Task: When you have gone through the entries below, state how many lines include the word "media" and write nothing else.

** Opening Source information block **

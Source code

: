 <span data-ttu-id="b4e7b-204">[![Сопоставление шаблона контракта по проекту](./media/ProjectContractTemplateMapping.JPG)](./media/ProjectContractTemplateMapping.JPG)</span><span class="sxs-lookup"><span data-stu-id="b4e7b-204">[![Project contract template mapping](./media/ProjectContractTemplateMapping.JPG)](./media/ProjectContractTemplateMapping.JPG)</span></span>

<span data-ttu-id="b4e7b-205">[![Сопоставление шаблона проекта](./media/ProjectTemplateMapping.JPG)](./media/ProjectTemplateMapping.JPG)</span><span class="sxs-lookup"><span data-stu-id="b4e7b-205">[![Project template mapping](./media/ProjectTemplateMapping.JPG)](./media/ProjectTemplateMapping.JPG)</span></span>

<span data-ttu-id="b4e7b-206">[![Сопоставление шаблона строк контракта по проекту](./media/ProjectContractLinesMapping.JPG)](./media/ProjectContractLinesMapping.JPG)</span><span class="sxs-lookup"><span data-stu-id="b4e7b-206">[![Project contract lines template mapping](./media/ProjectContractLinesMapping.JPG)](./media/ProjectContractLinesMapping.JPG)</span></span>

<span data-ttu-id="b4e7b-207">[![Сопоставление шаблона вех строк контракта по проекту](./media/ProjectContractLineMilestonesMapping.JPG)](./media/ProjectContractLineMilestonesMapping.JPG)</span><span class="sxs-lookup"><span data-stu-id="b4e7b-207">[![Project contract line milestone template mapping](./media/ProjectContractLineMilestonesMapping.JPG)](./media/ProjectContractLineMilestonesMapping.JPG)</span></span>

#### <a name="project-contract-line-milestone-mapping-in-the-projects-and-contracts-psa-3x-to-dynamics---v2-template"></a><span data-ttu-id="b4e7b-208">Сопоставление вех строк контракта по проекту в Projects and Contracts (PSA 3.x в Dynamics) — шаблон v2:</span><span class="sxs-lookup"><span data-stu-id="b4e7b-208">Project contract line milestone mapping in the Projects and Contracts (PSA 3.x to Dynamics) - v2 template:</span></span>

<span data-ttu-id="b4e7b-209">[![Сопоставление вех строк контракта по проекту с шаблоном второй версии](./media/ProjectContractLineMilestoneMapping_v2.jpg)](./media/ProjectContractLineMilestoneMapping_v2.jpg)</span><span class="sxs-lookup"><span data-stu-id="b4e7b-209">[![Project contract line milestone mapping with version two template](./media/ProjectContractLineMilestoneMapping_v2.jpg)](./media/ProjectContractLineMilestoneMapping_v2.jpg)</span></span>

** Closing Source information block **

Output of the exercise: 5